Sign language

Sign language is a system of communication that uses the hands, body, and face to produce messages that can be seen. In this way, sign languages differ from spoken languages, which use speech and can be heard. Sign languages are often used by people who are deaf and by hearing people communicating with them.

There are many sign languages worldwide. These languages arise wherever there are deaf people in contact with one another and able to form a social community. Sign languages are typically named for the region where they are used, such as French Sign Language. The sign language used in most of North America is American Sign Language (ASL).

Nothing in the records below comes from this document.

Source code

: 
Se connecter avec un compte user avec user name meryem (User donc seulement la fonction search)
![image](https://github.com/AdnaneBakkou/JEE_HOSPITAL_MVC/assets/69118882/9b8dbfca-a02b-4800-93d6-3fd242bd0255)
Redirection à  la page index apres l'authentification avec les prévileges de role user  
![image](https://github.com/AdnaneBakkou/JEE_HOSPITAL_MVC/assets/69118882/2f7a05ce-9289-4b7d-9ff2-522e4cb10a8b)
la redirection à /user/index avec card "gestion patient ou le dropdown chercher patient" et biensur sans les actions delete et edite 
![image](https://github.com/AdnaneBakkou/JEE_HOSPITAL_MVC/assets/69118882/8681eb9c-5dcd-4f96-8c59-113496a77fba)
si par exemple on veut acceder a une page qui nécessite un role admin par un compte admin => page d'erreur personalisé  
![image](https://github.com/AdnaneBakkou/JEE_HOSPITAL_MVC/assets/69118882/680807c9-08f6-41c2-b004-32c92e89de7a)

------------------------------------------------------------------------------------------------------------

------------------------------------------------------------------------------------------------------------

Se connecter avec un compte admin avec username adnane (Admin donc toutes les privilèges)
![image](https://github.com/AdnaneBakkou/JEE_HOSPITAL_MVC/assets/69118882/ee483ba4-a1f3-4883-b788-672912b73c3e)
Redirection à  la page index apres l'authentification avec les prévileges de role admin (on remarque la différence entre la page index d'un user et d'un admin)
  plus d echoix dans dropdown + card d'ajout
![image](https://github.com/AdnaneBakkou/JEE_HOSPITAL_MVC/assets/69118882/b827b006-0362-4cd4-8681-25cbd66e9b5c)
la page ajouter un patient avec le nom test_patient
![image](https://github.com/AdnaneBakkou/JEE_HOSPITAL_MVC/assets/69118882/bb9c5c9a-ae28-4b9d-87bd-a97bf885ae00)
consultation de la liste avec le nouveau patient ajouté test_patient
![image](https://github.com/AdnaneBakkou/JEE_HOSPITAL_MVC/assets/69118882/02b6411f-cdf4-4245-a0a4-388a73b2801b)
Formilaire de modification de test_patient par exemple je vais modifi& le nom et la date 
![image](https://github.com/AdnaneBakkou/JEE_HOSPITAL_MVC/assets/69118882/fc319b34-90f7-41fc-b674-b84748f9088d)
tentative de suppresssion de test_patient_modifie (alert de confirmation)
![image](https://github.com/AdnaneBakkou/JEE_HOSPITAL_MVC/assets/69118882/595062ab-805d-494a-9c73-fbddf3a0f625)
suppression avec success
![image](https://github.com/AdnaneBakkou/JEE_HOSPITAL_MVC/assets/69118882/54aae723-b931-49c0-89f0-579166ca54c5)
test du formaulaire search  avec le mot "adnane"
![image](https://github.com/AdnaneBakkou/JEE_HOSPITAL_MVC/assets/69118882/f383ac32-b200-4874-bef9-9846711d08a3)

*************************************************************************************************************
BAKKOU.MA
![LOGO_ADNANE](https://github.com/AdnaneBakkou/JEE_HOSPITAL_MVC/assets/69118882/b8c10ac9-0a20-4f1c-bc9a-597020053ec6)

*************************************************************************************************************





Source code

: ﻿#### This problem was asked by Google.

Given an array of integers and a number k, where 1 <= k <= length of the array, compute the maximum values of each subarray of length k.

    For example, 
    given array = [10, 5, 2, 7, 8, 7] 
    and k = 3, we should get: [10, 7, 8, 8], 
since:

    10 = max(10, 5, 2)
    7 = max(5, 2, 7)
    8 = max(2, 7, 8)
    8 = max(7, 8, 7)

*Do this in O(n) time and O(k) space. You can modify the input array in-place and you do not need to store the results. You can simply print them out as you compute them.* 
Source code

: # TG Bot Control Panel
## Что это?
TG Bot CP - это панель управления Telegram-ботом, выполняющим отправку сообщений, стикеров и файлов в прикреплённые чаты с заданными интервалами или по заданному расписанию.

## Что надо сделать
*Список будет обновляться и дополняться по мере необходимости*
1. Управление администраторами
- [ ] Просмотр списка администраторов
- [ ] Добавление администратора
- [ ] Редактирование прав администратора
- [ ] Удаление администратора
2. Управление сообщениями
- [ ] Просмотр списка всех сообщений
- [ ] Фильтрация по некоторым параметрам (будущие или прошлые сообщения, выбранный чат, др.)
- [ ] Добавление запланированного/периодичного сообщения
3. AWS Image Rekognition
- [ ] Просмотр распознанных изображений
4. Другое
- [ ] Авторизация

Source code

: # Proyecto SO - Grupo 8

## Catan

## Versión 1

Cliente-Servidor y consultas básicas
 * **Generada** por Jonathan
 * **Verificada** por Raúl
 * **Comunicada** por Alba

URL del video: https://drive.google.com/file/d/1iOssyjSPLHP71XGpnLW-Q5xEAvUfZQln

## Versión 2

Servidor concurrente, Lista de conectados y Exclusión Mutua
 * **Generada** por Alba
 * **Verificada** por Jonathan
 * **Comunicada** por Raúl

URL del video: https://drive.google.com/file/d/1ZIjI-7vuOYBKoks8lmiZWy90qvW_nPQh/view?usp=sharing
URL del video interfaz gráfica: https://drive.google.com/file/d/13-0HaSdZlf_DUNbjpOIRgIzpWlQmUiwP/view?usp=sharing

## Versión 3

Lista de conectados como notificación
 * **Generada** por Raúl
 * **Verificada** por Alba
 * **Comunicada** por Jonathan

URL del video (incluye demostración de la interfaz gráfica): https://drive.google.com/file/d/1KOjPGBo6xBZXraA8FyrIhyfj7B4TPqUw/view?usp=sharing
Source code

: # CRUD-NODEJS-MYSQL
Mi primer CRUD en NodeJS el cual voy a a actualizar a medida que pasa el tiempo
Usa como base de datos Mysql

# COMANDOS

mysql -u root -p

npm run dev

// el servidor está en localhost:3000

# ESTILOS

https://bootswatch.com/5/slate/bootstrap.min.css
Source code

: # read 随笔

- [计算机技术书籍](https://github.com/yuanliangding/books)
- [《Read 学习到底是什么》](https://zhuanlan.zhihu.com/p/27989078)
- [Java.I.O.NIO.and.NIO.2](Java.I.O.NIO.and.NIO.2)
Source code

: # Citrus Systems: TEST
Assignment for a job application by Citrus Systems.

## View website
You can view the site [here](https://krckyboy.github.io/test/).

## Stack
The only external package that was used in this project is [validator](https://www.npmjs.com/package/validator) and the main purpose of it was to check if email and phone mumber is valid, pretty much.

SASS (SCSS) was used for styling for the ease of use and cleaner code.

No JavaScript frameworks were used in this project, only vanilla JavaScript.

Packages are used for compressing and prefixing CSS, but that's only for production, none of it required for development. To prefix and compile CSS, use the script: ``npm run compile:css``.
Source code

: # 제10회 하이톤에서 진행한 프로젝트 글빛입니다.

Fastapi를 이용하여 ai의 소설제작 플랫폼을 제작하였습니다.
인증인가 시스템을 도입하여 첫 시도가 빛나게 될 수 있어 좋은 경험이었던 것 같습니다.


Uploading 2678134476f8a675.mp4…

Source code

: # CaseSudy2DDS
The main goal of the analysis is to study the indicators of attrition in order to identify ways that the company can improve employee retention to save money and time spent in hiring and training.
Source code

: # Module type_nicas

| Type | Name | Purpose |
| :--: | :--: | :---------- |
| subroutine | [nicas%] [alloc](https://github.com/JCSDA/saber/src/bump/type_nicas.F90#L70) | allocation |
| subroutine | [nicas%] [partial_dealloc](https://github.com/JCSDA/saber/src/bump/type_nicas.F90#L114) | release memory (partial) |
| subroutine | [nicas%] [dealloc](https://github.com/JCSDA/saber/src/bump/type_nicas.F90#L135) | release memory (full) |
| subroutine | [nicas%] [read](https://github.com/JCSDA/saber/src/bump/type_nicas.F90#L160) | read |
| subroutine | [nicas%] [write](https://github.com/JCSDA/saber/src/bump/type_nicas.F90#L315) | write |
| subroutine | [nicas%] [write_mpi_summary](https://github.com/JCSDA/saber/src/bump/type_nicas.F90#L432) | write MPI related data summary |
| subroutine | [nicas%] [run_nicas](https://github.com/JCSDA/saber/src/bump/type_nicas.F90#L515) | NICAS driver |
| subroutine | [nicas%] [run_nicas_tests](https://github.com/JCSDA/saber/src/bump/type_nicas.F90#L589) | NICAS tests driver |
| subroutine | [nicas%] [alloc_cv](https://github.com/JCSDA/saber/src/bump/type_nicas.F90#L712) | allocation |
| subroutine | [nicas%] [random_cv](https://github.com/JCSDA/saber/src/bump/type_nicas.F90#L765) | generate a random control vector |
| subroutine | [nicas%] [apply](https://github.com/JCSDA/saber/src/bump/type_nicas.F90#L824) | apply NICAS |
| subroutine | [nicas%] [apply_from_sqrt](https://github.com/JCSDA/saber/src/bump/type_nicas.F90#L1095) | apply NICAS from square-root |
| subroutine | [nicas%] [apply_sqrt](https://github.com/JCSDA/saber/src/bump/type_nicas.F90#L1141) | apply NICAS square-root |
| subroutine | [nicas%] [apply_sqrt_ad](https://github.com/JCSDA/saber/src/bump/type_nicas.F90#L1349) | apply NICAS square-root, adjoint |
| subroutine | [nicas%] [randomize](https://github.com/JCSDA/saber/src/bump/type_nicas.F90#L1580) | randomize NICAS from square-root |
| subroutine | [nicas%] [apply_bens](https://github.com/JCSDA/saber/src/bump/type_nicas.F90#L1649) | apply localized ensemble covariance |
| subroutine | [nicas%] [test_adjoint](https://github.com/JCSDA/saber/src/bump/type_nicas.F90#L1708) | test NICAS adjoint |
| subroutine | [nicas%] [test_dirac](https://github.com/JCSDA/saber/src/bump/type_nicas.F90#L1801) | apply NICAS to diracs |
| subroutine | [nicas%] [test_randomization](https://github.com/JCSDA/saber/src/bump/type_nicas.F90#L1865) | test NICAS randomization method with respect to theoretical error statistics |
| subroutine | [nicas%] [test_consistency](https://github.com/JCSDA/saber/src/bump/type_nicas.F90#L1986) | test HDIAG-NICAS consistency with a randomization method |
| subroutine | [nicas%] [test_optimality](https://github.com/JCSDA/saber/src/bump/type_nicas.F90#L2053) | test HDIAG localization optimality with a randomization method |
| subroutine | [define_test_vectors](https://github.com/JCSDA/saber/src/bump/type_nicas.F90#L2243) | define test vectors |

Children learn sign language naturally if they are born into a family with deaf parents who sign. The children learn to sign through daily contact with sign language whether they are hearing or deaf. They progress through the same stages of development—from babbling, to single words, to short sentences—as hearing children go through learning a spoken language. They also reach these stages at about the same age.

American manual alphabet
American manual alphabet

Like spoken languages, sign languages have a vocabulary and grammar and syntax—rules for making words into sentences. The vocabularies and grammatical rules differ from language to language, so when deaf people from different countries meet, they may not understand each other. In addition, the structure of a sign language differs from the local spoken language. For example, although people speak English in both the United Kingdom and the United States, British Sign Language and American Sign Language are not the same.

Actors use sign language
Actors use sign language

Sign languages have formed in deaf communities for centuries, at least, and perhaps longer. The earliest documented use of signing occurred more than 500 years ago in the Ottoman Empire, which was based in what is now Turkey. The newest sign language is in Nicaragua. It arose in the late 1970’s, when new programs in special education brought deaf children together in that country in significant numbers for the first time.